[Recorded data]
:::::

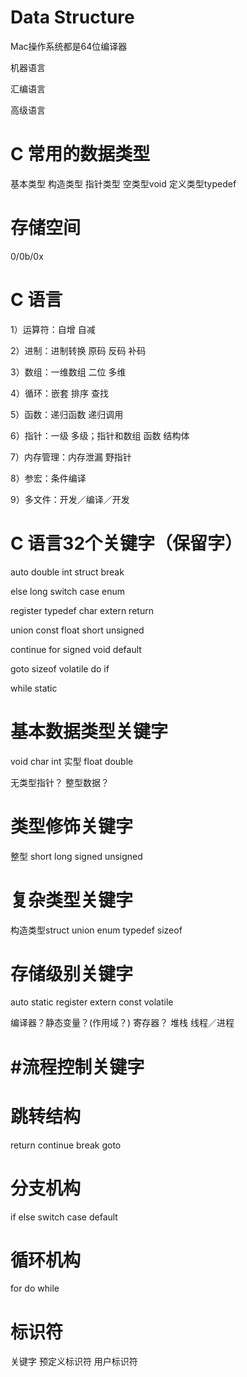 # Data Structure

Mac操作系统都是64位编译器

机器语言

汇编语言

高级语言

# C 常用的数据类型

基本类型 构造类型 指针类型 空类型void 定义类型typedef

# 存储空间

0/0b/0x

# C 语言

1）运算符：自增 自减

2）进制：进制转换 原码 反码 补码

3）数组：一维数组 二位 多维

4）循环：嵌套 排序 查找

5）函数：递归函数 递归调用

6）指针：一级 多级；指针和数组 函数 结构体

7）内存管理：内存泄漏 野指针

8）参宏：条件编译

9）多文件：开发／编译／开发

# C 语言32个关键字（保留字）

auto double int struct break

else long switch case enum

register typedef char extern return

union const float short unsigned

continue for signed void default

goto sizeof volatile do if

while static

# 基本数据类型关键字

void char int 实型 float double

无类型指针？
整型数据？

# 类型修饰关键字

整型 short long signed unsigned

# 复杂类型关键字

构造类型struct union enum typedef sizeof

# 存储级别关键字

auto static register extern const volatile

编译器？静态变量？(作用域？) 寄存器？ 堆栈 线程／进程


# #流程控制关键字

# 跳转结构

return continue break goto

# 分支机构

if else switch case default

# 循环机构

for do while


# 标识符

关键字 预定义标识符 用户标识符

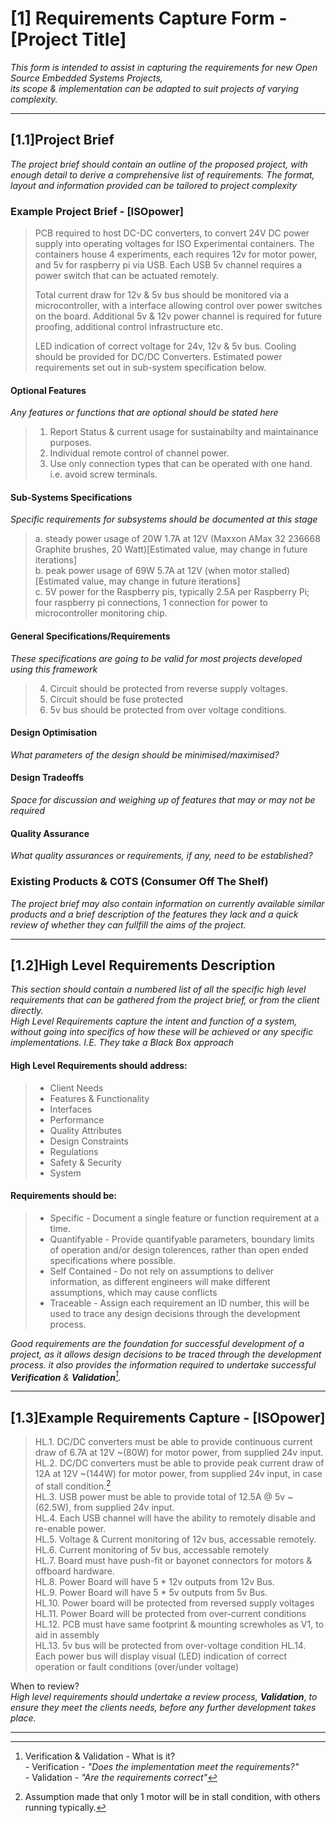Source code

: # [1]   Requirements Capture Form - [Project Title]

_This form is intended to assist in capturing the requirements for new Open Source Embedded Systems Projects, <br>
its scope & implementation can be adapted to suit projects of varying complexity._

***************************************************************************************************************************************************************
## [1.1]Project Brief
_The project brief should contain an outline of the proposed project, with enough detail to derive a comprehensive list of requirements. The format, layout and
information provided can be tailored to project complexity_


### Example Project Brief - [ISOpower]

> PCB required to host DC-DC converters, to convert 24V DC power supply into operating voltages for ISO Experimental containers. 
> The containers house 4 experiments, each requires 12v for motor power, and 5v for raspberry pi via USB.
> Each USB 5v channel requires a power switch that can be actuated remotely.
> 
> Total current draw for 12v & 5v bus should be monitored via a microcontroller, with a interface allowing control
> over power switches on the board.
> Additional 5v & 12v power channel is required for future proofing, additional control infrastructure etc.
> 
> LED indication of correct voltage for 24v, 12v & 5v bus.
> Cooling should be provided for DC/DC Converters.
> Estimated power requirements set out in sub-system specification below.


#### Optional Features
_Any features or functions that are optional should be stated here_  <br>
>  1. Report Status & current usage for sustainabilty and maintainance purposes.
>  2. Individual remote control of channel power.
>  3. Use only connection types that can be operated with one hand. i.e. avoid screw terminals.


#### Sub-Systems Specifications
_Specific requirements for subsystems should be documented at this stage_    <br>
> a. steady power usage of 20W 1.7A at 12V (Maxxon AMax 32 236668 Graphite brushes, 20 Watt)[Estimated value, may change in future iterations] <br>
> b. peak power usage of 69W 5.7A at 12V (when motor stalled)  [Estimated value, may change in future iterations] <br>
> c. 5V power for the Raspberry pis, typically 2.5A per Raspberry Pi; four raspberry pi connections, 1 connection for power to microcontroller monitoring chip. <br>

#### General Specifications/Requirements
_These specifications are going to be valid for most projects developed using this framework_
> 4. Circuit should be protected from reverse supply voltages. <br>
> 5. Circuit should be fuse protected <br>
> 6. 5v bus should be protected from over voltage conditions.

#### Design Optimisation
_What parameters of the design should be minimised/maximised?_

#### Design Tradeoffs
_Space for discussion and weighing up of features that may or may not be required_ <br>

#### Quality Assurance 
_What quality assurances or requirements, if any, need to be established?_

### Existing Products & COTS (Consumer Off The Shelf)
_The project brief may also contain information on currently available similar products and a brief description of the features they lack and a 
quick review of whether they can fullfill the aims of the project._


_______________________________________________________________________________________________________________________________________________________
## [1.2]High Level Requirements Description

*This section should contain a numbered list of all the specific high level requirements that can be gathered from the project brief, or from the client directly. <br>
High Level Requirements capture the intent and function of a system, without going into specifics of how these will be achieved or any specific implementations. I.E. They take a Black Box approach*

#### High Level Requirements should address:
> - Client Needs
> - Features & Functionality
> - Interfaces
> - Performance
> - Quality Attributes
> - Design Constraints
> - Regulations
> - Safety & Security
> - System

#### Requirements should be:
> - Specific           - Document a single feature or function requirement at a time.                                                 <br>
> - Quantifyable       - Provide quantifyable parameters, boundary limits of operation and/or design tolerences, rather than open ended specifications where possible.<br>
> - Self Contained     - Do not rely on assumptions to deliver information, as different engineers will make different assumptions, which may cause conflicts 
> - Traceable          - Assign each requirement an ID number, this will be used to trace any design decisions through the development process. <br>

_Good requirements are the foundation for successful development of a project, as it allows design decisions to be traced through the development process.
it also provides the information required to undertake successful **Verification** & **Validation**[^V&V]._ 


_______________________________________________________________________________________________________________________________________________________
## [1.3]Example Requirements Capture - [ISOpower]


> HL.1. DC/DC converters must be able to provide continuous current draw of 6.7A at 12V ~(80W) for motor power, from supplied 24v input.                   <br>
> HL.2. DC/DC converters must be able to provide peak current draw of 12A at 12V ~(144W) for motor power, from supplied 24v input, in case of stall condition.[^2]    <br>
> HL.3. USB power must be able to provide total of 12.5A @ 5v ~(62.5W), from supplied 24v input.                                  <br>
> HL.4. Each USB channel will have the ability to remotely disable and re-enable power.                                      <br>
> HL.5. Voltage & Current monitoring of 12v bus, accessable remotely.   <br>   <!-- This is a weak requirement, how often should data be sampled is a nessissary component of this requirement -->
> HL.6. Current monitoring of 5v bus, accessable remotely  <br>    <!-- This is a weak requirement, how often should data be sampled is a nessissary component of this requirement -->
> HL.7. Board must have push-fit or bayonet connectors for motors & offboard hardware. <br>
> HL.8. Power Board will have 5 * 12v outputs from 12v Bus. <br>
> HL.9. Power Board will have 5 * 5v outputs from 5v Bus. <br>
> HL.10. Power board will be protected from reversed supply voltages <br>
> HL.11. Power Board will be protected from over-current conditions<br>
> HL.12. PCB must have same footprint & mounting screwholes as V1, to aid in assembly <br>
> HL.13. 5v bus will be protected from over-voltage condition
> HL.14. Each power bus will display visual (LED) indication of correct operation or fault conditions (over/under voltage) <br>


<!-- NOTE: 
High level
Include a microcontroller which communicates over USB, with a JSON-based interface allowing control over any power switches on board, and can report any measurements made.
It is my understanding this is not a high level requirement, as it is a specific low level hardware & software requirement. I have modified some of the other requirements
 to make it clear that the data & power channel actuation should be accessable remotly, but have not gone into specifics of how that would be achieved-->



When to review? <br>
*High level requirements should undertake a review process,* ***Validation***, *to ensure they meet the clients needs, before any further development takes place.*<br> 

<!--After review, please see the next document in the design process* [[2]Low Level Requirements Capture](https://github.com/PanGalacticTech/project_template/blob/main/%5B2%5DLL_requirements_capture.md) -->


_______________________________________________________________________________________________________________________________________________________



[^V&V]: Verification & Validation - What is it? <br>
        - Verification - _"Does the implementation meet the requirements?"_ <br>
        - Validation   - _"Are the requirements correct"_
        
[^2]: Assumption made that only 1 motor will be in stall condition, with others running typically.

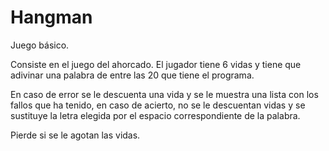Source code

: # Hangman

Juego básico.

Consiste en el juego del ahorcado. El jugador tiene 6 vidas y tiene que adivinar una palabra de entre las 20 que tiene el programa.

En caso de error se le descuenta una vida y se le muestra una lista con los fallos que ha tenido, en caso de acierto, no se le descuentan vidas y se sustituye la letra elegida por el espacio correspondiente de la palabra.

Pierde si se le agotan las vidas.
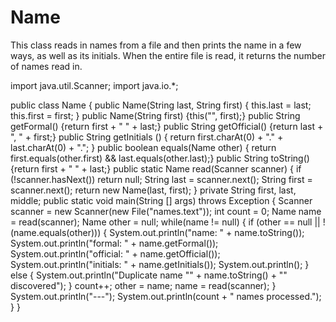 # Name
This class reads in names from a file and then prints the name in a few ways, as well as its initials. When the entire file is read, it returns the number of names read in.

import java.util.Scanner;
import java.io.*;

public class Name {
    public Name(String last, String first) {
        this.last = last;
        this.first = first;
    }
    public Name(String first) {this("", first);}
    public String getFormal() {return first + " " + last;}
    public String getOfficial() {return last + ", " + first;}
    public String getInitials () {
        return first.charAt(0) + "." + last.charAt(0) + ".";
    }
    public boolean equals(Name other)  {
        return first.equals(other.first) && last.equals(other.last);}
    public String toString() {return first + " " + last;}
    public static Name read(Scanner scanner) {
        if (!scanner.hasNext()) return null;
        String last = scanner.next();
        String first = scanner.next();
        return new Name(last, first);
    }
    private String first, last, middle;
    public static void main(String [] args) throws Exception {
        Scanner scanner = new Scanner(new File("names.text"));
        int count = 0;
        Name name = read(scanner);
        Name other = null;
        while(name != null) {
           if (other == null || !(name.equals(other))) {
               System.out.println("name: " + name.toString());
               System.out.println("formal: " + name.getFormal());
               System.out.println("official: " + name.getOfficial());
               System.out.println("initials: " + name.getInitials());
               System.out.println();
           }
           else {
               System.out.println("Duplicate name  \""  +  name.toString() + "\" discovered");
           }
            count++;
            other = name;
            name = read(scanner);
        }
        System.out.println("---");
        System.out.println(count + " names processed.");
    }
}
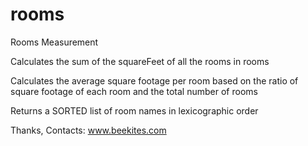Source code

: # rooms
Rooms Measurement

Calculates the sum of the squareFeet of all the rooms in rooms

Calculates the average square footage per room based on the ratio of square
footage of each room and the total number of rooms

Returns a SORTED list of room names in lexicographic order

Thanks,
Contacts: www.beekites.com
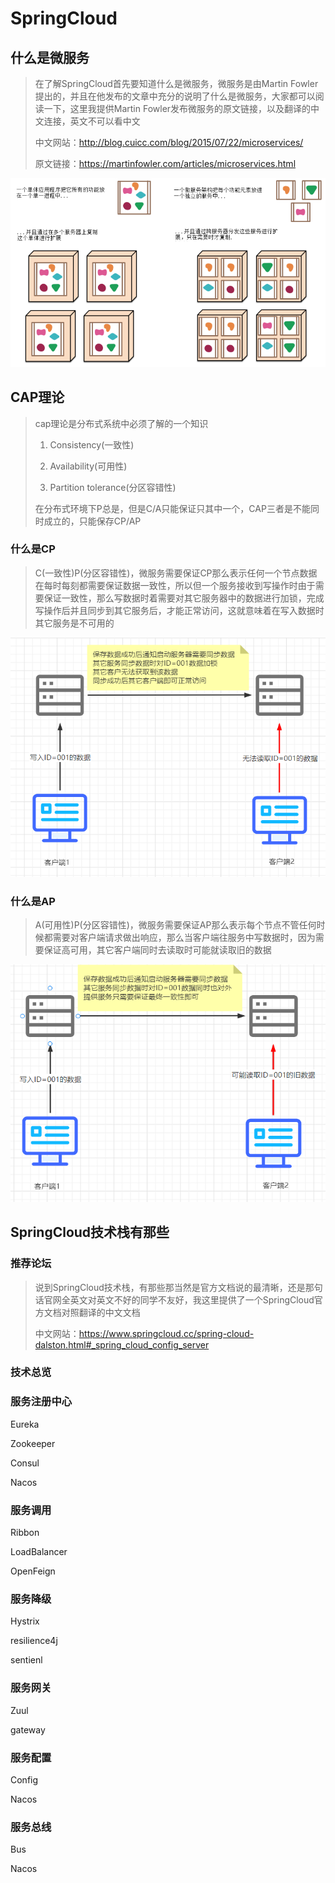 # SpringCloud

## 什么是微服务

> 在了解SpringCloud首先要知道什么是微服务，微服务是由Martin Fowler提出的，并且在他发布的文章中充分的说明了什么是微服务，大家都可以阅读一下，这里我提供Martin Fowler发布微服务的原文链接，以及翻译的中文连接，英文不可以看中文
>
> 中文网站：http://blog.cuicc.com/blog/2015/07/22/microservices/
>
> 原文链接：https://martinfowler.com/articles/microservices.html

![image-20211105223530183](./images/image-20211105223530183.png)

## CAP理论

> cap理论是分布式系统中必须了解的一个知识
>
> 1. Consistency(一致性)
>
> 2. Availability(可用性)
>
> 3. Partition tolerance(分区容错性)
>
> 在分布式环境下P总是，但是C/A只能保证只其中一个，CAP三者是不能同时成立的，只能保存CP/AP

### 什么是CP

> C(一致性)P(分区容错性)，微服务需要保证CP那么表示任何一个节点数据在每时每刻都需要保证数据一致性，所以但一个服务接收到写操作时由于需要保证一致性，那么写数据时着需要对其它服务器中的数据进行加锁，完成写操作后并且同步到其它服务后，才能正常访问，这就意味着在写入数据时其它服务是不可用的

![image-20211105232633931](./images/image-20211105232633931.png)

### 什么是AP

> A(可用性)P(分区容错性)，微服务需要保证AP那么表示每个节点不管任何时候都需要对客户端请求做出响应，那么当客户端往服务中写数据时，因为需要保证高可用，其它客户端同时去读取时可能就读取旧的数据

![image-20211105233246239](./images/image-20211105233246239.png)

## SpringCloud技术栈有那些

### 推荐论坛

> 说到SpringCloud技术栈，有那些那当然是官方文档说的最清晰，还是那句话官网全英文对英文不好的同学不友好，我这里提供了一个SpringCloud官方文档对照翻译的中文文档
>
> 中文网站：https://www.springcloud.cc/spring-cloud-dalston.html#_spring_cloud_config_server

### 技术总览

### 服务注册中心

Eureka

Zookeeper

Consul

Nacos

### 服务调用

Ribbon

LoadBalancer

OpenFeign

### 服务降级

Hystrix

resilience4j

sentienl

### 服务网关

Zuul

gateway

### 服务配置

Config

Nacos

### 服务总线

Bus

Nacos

:::::

**The task**
The lines above starting at the one that contains "HL.3. USB power" and ending at the one that contains "HL.4. Each USB" must be transcribed exactly, and no other lines may appear.

**Written solution**
> HL.3. USB power must be able to provide total of 12.5A @ 5v ~(62.5W), from supplied 24v input.                                  <br>
> HL.4. Each USB channel will have the ability to remotely disable and re-enable power.                                      <br>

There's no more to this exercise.